To address the issues previously mentioned, we propose an end-to-end gait recognition method based on 3D human body reconstruction. Our method generates a new gait contour sequence using a 3D human body reconstruction method. Usually, 3D view gait descriptor-based techniques [8] require a complex and costly setup of multiple calibrated cameras, limiting their use to controlled environments. However, our proposed method overcomes this limitation by allowing for 3D reconstruction directly from original video frames, eliminating the need for costly camera setups, and expanding applicability to a wider range of environments. In comparison with silhouette sequences, the 3D reconstruction method does not include any redundant information other than the body, which means that previous problems such as clothing and accessories will not affect the analysis. Additionally, the 3D reconstruction allows for the extraction of more informative features that can effectively reflect the pedestrian's gait. A visual comparison of different gait representations is shown in Fig. 1, where it can be observed that the gait information extracted from 3D human body reconstruction is clearer and more complete than that from silhouette sequences. Furthermore, to fully utilize the global and local spatial information of pedestrians, we propose a multi-granular feature fusion module which models temporal–spatial dependencies at multiple levels to achieve better representation ability. Our contributions can be summarized as follows:

  • our proposed method leverages the power of 3D human body reconstruction to overcome the challenges posed by changes in pedestrian appearance and attire, such as coat wearing and bag carrying. Our approach generates a new gait contour sequence that contains information about the pedestrian's body, eliminating the need to consider irrelevant or redundant information. Unlike traditional methods that require a setup of multiple calibrated cameras or preprocessing of video streams, our model can be directly applied to the original video frames. This greatly simplifies the gait recognition process and enhances its robustness and efficiency.

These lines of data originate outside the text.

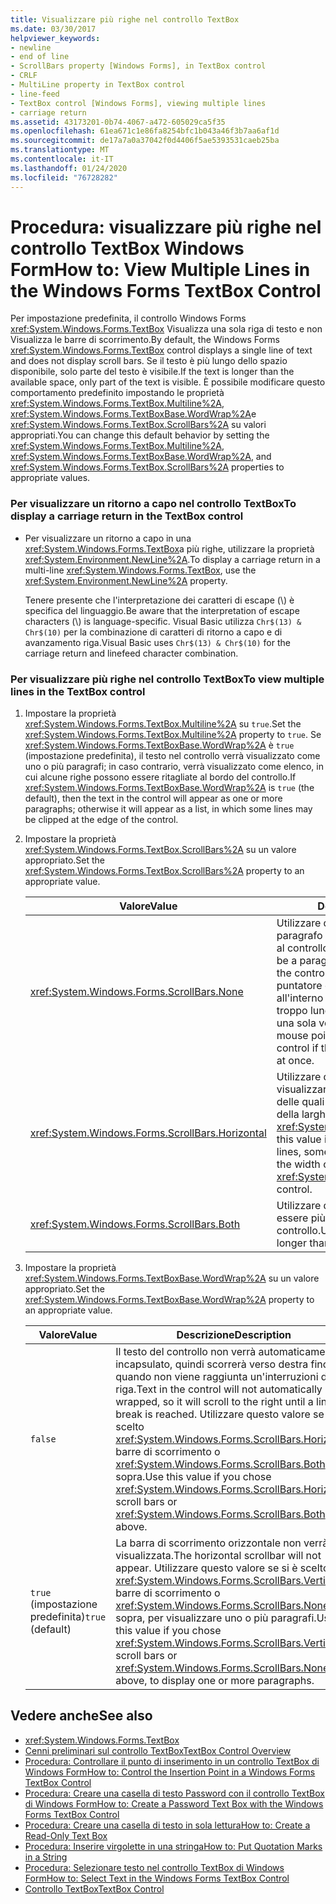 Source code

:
 ```yaml
---
title: Visualizzare più righe nel controllo TextBox
ms.date: 03/30/2017
helpviewer_keywords:
- newline
- end of line
- ScrollBars property [Windows Forms], in TextBox control
- CRLF
- MultiLine property in TextBox control
- line-feed
- TextBox control [Windows Forms], viewing multiple lines
- carriage return
ms.assetid: 43173201-0b74-4067-a472-605029ca5f35
ms.openlocfilehash: 61ea671c1e86fa8254bfc1b043a46f3b7aa6af1d
ms.sourcegitcommit: de17a7a0a37042f0d4406f5ae5393531caeb25ba
ms.translationtype: MT
ms.contentlocale: it-IT
ms.lasthandoff: 01/24/2020
ms.locfileid: "76728282"
---
```

# <a name="how-to-view-multiple-lines-in-the-windows-forms-textbox-control"></a><span data-ttu-id="69e3c-102">Procedura: visualizzare più righe nel controllo TextBox Windows Form</span><span class="sxs-lookup"><span data-stu-id="69e3c-102">How to: View Multiple Lines in the Windows Forms TextBox Control</span></span>
<span data-ttu-id="69e3c-103">Per impostazione predefinita, il controllo Windows Forms <xref:System.Windows.Forms.TextBox> Visualizza una sola riga di testo e non Visualizza le barre di scorrimento.</span><span class="sxs-lookup"><span data-stu-id="69e3c-103">By default, the Windows Forms <xref:System.Windows.Forms.TextBox> control displays a single line of text and does not display scroll bars.</span></span> <span data-ttu-id="69e3c-104">Se il testo è più lungo dello spazio disponibile, solo parte del testo è visibile.</span><span class="sxs-lookup"><span data-stu-id="69e3c-104">If the text is longer than the available space, only part of the text is visible.</span></span> <span data-ttu-id="69e3c-105">È possibile modificare questo comportamento predefinito impostando le proprietà <xref:System.Windows.Forms.TextBox.Multiline%2A>, <xref:System.Windows.Forms.TextBoxBase.WordWrap%2A>e <xref:System.Windows.Forms.TextBox.ScrollBars%2A> su valori appropriati.</span><span class="sxs-lookup"><span data-stu-id="69e3c-105">You can change this default behavior by setting the <xref:System.Windows.Forms.TextBox.Multiline%2A>, <xref:System.Windows.Forms.TextBoxBase.WordWrap%2A>, and <xref:System.Windows.Forms.TextBox.ScrollBars%2A> properties to appropriate values.</span></span>  
  
### <a name="to-display-a-carriage-return-in-the-textbox-control"></a><span data-ttu-id="69e3c-106">Per visualizzare un ritorno a capo nel controllo TextBox</span><span class="sxs-lookup"><span data-stu-id="69e3c-106">To display a carriage return in the TextBox control</span></span>  
  
- <span data-ttu-id="69e3c-107">Per visualizzare un ritorno a capo in una <xref:System.Windows.Forms.TextBox>a più righe, utilizzare la proprietà <xref:System.Environment.NewLine%2A>.</span><span class="sxs-lookup"><span data-stu-id="69e3c-107">To display a carriage return in a multi-line <xref:System.Windows.Forms.TextBox>, use the <xref:System.Environment.NewLine%2A> property.</span></span>  
  
     <span data-ttu-id="69e3c-108">Tenere presente che l'interpretazione dei caratteri di escape (\\) è specifica del linguaggio.</span><span class="sxs-lookup"><span data-stu-id="69e3c-108">Be aware that the interpretation of escape characters (\\) is language-specific.</span></span> <span data-ttu-id="69e3c-109">Visual Basic utilizza `Chr$(13) & Chr$(10)` per la combinazione di caratteri di ritorno a capo e di avanzamento riga.</span><span class="sxs-lookup"><span data-stu-id="69e3c-109">Visual Basic uses `Chr$(13) & Chr$(10)` for the carriage return and linefeed character combination.</span></span>  
  
### <a name="to-view-multiple-lines-in-the-textbox-control"></a><span data-ttu-id="69e3c-110">Per visualizzare più righe nel controllo TextBox</span><span class="sxs-lookup"><span data-stu-id="69e3c-110">To view multiple lines in the TextBox control</span></span>  
  
1. <span data-ttu-id="69e3c-111">Impostare la proprietà <xref:System.Windows.Forms.TextBox.Multiline%2A> su `true`.</span><span class="sxs-lookup"><span data-stu-id="69e3c-111">Set the <xref:System.Windows.Forms.TextBox.Multiline%2A> property to `true`.</span></span> <span data-ttu-id="69e3c-112">Se <xref:System.Windows.Forms.TextBoxBase.WordWrap%2A> è `true` (impostazione predefinita), il testo nel controllo verrà visualizzato come uno o più paragrafi; in caso contrario, verrà visualizzato come elenco, in cui alcune righe possono essere ritagliate al bordo del controllo.</span><span class="sxs-lookup"><span data-stu-id="69e3c-112">If <xref:System.Windows.Forms.TextBoxBase.WordWrap%2A> is `true` (the default), then the text in the control will appear as one or more paragraphs; otherwise it will appear as a list, in which some lines may be clipped at the edge of the control.</span></span>  
  
2. <span data-ttu-id="69e3c-113">Impostare la proprietà <xref:System.Windows.Forms.TextBox.ScrollBars%2A> su un valore appropriato.</span><span class="sxs-lookup"><span data-stu-id="69e3c-113">Set the <xref:System.Windows.Forms.TextBox.ScrollBars%2A> property to an appropriate value.</span></span>  
  
    |<span data-ttu-id="69e3c-114">Valore</span><span class="sxs-lookup"><span data-stu-id="69e3c-114">Value</span></span>|<span data-ttu-id="69e3c-115">Descrizione</span><span class="sxs-lookup"><span data-stu-id="69e3c-115">Description</span></span>|  
    |-----------|-----------------|  
    |<xref:System.Windows.Forms.ScrollBars.None>|<span data-ttu-id="69e3c-116">Utilizzare questo valore se il testo sarà un paragrafo che quasi sempre corrisponde al controllo.</span><span class="sxs-lookup"><span data-stu-id="69e3c-116">Use this value if the text will be a paragraph that almost always fits the control.</span></span> <span data-ttu-id="69e3c-117">L'utente può utilizzare il puntatore del mouse per spostarsi all'interno del controllo se il testo è troppo lungo per essere visualizzato in una sola volta.</span><span class="sxs-lookup"><span data-stu-id="69e3c-117">The user can use the mouse pointer to move around inside the control if the text is too long to display all at once.</span></span>|  
    |<xref:System.Windows.Forms.ScrollBars.Horizontal>|<span data-ttu-id="69e3c-118">Utilizzare questo valore se si desidera visualizzare un elenco di righe, alcune delle quali possono essere più lunghe della larghezza del controllo <xref:System.Windows.Forms.TextBox>.</span><span class="sxs-lookup"><span data-stu-id="69e3c-118">Use this value if you want to display a list of lines, some of which may be longer than the width of the <xref:System.Windows.Forms.TextBox> control.</span></span>|  
    |<xref:System.Windows.Forms.ScrollBars.Both>|<span data-ttu-id="69e3c-119">Utilizzare questo valore se l'elenco può essere più lungo dell'altezza del controllo.</span><span class="sxs-lookup"><span data-stu-id="69e3c-119">Use this value if the list may be longer than the height of the control.</span></span>|  
  
3. <span data-ttu-id="69e3c-120">Impostare la proprietà <xref:System.Windows.Forms.TextBoxBase.WordWrap%2A> su un valore appropriato.</span><span class="sxs-lookup"><span data-stu-id="69e3c-120">Set the <xref:System.Windows.Forms.TextBoxBase.WordWrap%2A> property to an appropriate value.</span></span>  
  
    |<span data-ttu-id="69e3c-121">Valore</span><span class="sxs-lookup"><span data-stu-id="69e3c-121">Value</span></span>|<span data-ttu-id="69e3c-122">Descrizione</span><span class="sxs-lookup"><span data-stu-id="69e3c-122">Description</span></span>|  
    |-----------|-----------------|  
    |`false`|<span data-ttu-id="69e3c-123">Il testo del controllo non verrà automaticamente incapsulato, quindi scorrerà verso destra fino a quando non viene raggiunta un'interruzioni di riga.</span><span class="sxs-lookup"><span data-stu-id="69e3c-123">Text in the control will not automatically be wrapped, so it will scroll to the right until a line break is reached.</span></span> <span data-ttu-id="69e3c-124">Utilizzare questo valore se si è scelto <xref:System.Windows.Forms.ScrollBars.Horizontal> barre di scorrimento o <xref:System.Windows.Forms.ScrollBars.Both>, sopra.</span><span class="sxs-lookup"><span data-stu-id="69e3c-124">Use this value if you chose <xref:System.Windows.Forms.ScrollBars.Horizontal> scroll bars or <xref:System.Windows.Forms.ScrollBars.Both>, above.</span></span>|  
    |<span data-ttu-id="69e3c-125">`true` (impostazione predefinita)</span><span class="sxs-lookup"><span data-stu-id="69e3c-125">`true` (default)</span></span>|<span data-ttu-id="69e3c-126">La barra di scorrimento orizzontale non verrà visualizzata.</span><span class="sxs-lookup"><span data-stu-id="69e3c-126">The horizontal scrollbar will not appear.</span></span> <span data-ttu-id="69e3c-127">Utilizzare questo valore se si è scelto <xref:System.Windows.Forms.ScrollBars.Vertical> barre di scorrimento o <xref:System.Windows.Forms.ScrollBars.None>, sopra, per visualizzare uno o più paragrafi.</span><span class="sxs-lookup"><span data-stu-id="69e3c-127">Use this value if you chose <xref:System.Windows.Forms.ScrollBars.Vertical> scroll bars or <xref:System.Windows.Forms.ScrollBars.None>, above, to display one or more paragraphs.</span></span>|  
  
## <a name="see-also"></a><span data-ttu-id="69e3c-128">Vedere anche</span><span class="sxs-lookup"><span data-stu-id="69e3c-128">See also</span></span>

- <xref:System.Windows.Forms.TextBox>
- [<span data-ttu-id="69e3c-129">Cenni preliminari sul controllo TextBox</span><span class="sxs-lookup"><span data-stu-id="69e3c-129">TextBox Control Overview</span></span>](textbox-control-overview-windows-forms.md)
- [<span data-ttu-id="69e3c-130">Procedura: Controllare il punto di inserimento in un controllo TextBox di Windows Form</span><span class="sxs-lookup"><span data-stu-id="69e3c-130">How to: Control the Insertion Point in a Windows Forms TextBox Control</span></span>](how-to-control-the-insertion-point-in-a-windows-forms-textbox-control.md)
- [<span data-ttu-id="69e3c-131">Procedura: Creare una casella di testo Password con il controllo TextBox di Windows Form</span><span class="sxs-lookup"><span data-stu-id="69e3c-131">How to: Create a Password Text Box with the Windows Forms TextBox Control</span></span>](how-to-create-a-password-text-box-with-the-windows-forms-textbox-control.md)
- [<span data-ttu-id="69e3c-132">Procedura: Creare una casella di testo in sola lettura</span><span class="sxs-lookup"><span data-stu-id="69e3c-132">How to: Create a Read-Only Text Box</span></span>](how-to-create-a-read-only-text-box-windows-forms.md)
- [<span data-ttu-id="69e3c-133">Procedura: Inserire virgolette in una stringa</span><span class="sxs-lookup"><span data-stu-id="69e3c-133">How to: Put Quotation Marks in a String</span></span>](how-to-put-quotation-marks-in-a-string-windows-forms.md)
- [<span data-ttu-id="69e3c-134">Procedura: Selezionare testo nel controllo TextBox di Windows Form</span><span class="sxs-lookup"><span data-stu-id="69e3c-134">How to: Select Text in the Windows Forms TextBox Control</span></span>](how-to-select-text-in-the-windows-forms-textbox-control.md)
- [<span data-ttu-id="69e3c-135">Controllo TextBox</span><span class="sxs-lookup"><span data-stu-id="69e3c-135">TextBox Control</span></span>](textbox-control-windows-forms.md)
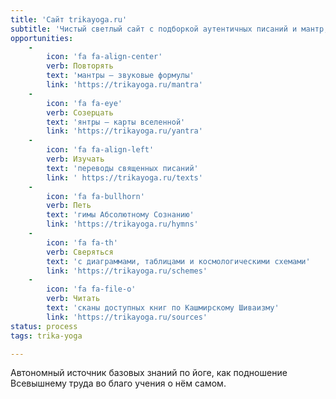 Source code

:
 ```yaml
---
title: 'Сайт trikayoga.ru'
subtitle: 'Чистый светлый сайт с подборкой аутентичных писаний и мантр, а также с авторскими чертами и бхаджанами.'
opportunities:
    -
        icon: 'fa fa-align-center'
        verb: Повторять
        text: 'мантры — звуковые формулы'
        link: 'https://trikayoga.ru/mantra'
    -
        icon: 'fa fa-eye'
        verb: Созерцать
        text: 'янтры — карты вселенной'
        link: 'https://trikayoga.ru/yantra'
    -
        icon: 'fa fa-align-left'
        verb: Изучать
        text: 'переводы священных писаний'
        link: ' https://trikayoga.ru/texts'
    -
        icon: 'fa fa-bullhorn'
        verb: Петь
        text: 'гимы Абсолютному Сознанию'
        link: 'https://trikayoga.ru/hymns'
    -
        icon: 'fa fa-th'
        verb: Сверяться
        text: 'с диаграммами, таблицами и космологическими схемами'
        link: 'https://trikayoga.ru/schemes'
    -
        icon: 'fa fa-file-o'
        verb: Читать
        text: 'сканы доступных книг по Кашмирскому Шиваизму'
        link: 'https://trikayoga.ru/sources'
status: process
tags: trika-yoga

---
```


Автономный источник базовых знаний по йоге, как подношение Всевышнему труда во благо учения о нём самом.  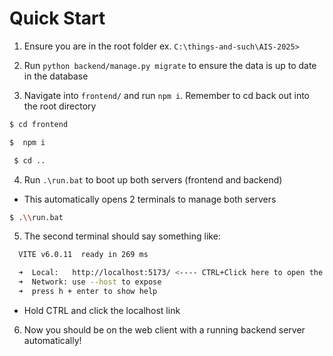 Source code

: # Quick Start

1. Ensure you are in the root folder ex. `C:\things-and-such\AIS-2025>`

2. Run `python backend/manage.py migrate` to ensure the data is up to date in the database

3. Navigate into `frontend/` and run `npm i`. Remember to cd back out into the root directory
```bash
$ cd frontend
```

```bash
$  npm i
```

```bash
 $ cd ..
```


4. Run `.\run.bat` to boot up both servers (frontend and backend)
  - This automatically opens 2 terminals to manage both servers

```bash
$ .\\run.bat
```

5. The second terminal should say something like:
```bash
  VITE v6.0.11  ready in 269 ms

  ➜  Local:   http://localhost:5173/ <---- CTRL+Click here to open the frontend client in the browser
  ➜  Network: use --host to expose
  ➜  press h + enter to show help
```
  - Hold CTRL and click the localhost link

6. Now you should be on the web client with a running backend server automatically!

  • To address the issue of underutilizing spatial features in gait recognition methods, we introduce a multi-granular feature fusion module that effectively captures the temporal–spatial information representation of pedestrians from both global and local perspectives. This allows for a more comprehensive understanding of the gait characteristics and helps in enhancing recognition performance.

2 Related works

2.1 Model-based approaches

2.1.1 Traditional gait recognition

The traditional gait recognition techniques mainly focus on utilizing information about the human body structure and the motion patterns of various body parts to identify gait characteristics. This information is then used to generate gait features for recognition purposes. For instance, Lee and Grimson [9] divided the pedestrian gait silhouette into 7 regions, each of which is fitted by an elliptic curve and then calculated the elliptic parameters as gait feature representation. Cunado et al. [10] considered that the leg motions follow the simple harmonic motion and then modeled this rule for gait recognition. In order to analyze the gait motion, Yoo et al. [11] utilized 2D stick shaped to represent the human body model and obtained the angle signals of various parts of the body through linear regression analysis. Yam et al. [12] used the pendulum model to guide the process of motion extraction. Urtasun et al. [13] extended the method of Cunado et al. [10] to 3D space and proposed a 3D human motion model based on principal component analysis (PCA) in order to overcome the influence of occlusion and motion direction changes. Dockstader et al. [14] proposed a hierarchical structure model which used a group of dots and lines to represent the human body and a periodic swing model to describe the gait pattern. Most of these traditional methods rely on specific environments and devices, such as fully controllable multi-camera collaborative environments, making such methods difficult to apply in practice. In contrast, our approach relies only on common cameras, greatly simplifying the constraint mention of recognition scenes.

2.1.2 Method based on RGB video frame

The methods for gait recognition based on RGB images can be separated into two categories: human pose estimation and 3D reconstruction. These techniques have garnered much attention in recent years and offer valuable insight into the field of gait recognition. By using human pose estimation instead of silhouette extraction, the gait recognition method based on human pose sequences represents a departure from traditional methods. Liao et al. [15] proposed a gait recognition method PTSN based on human pose sequences for the first time. It used the open-source pose estimation algorithm to extract human posture information from the original video sequence. After obtaining the standardized gait pose sequence, it used a pose-based temporal–spatial network to learn gait feature representation. Inspired by the success of GCNs in skeleton-based action recognition, Teepe et al. [16] combined skeleton poses with graph convolution network (GCN) [17] to obtain a modern model-based gait recognition method. The gait recognition methods based on pose estimation ignore the information of human body shape, which reduces the accuracy of gait recognition. To make up for the lack of body shape in human pose-based gait recognition methods, some researchers have started to try to replace human pose sequences with 3D human reconstruction. Li et al. [18] extracted pose and shape features by fitting the SMPL model and subsequently feed the pose and shape features to a recognition network. Several of the above methods do not take into account multiple perspectives, so Khan et al. [19] proposed a view-invariant gait representation for cross-view gait recognition using the temporal–spatial motion characteristics of walking conditions.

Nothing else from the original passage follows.